======== Supplied information
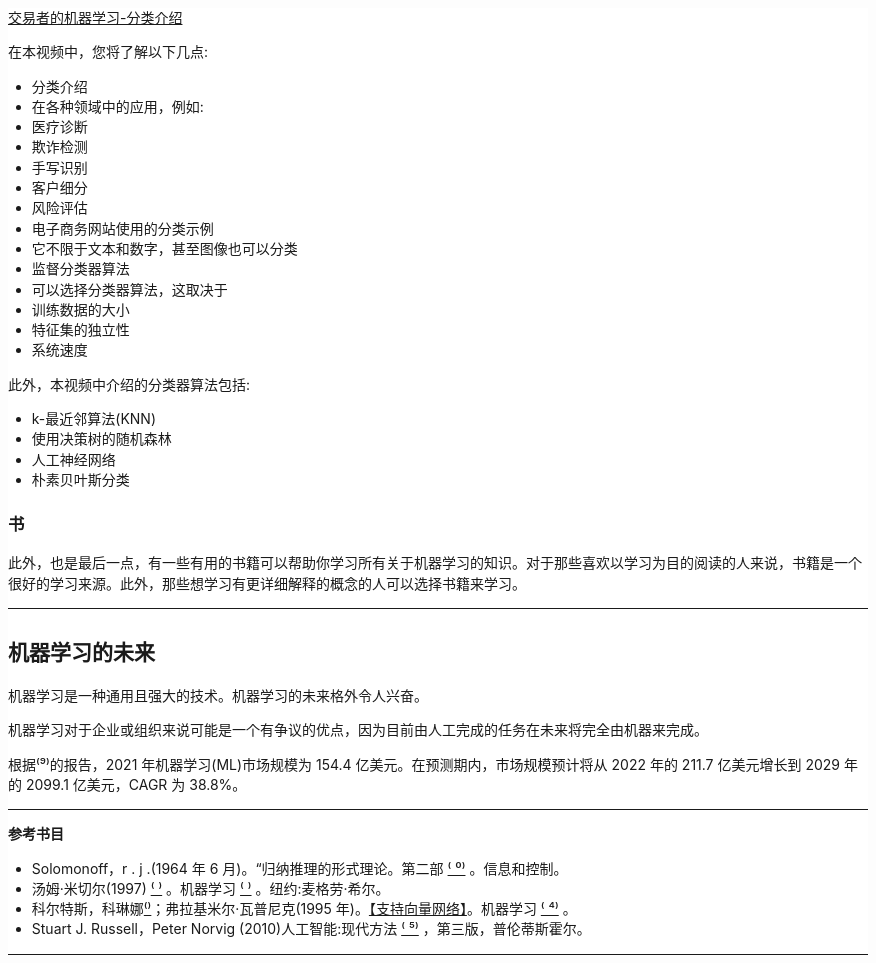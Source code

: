 [交易者的机器学习-分类介绍](https://www.youtube.com/watch?v=0IWLfTomLLg&t=1s)

在本视频中，您将了解以下几点:

*   分类介绍
*   在各种领域中的应用，例如:
*   医疗诊断
*   欺诈检测
*   手写识别
*   客户细分
*   风险评估
*   电子商务网站使用的分类示例
*   它不限于文本和数字，甚至图像也可以分类
*   监督分类器算法
*   可以选择分类器算法，这取决于
*   训练数据的大小
*   特征集的独立性
*   系统速度

此外，本视频中介绍的分类器算法包括:

*   k-最近邻算法(KNN)
*   使用决策树的随机森林
*   人工神经网络
*   朴素贝叶斯分类

### 书

此外，也是最后一点，有一些有用的书籍可以帮助你学习所有关于机器学习的知识。对于那些喜欢以学习为目的阅读的人来说，书籍是一个很好的学习来源。此外，那些想学习有更详细解释的概念的人可以选择书籍来学习。

* * *

## 机器学习的未来

机器学习是一种通用且强大的技术。机器学习的未来格外令人兴奋。

机器学习对于企业或组织来说可能是一个有争议的优点，因为目前由人工完成的任务在未来将完全由机器来完成。

根据⁽⁹⁾的报告，2021 年机器学习(ML)市场规模为 154.4 亿美元。在预测期内，市场规模预计将从 2022 年的 211.7 亿美元增长到 2029 年的 2099.1 亿美元，CAGR 为 38.8%。

* * *

**参考书目**

*   Solomonoff，r . j .(1964 年 6 月)。“归纳推理的形式理论。第二部 [⁽ ⁰⁾](https://doi.org/10.1016%2FS0019-9958%2864%2990131-7) 。信息和控制。
*   汤姆·米切尔(1997) [⁽ ⁾](https://en.wikipedia.org/wiki/Tom_M._Mitchell) 。机器学习 [⁽ ⁾](http://www.cs.cmu.edu/~tom/mlbook.html) 。纽约:麦格劳·希尔。
*   科尔特斯，科琳娜[⁽⁾](https://en.wikipedia.org/wiki/Corinna_Cortes)；弗拉基米尔·瓦普尼克(1995 年)。[【支持向量网络】](https://doi.org/10.1007%2FBF00994018)。机器学习 [⁽ ⁴⁾](https://en.wikipedia.org/wiki/Machine_Learning_(journal)) 。
*   Stuart J. Russell，Peter Norvig (2010)人工智能:现代方法 [⁽ ⁵⁾](https://en.wikipedia.org/wiki/Artificial_Intelligence:_A_Modern_Approach) ，第三版，普伦蒂斯霍尔。

* * *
================
**How to complete this task**:
For each line of the material that contains the word "分类介绍", make a copy.

**Your response**:
: [交易者的机器学习-分类介绍](https://www.youtube.com/watch?v=0IWLfTomLLg&t=1s)
*   分类介绍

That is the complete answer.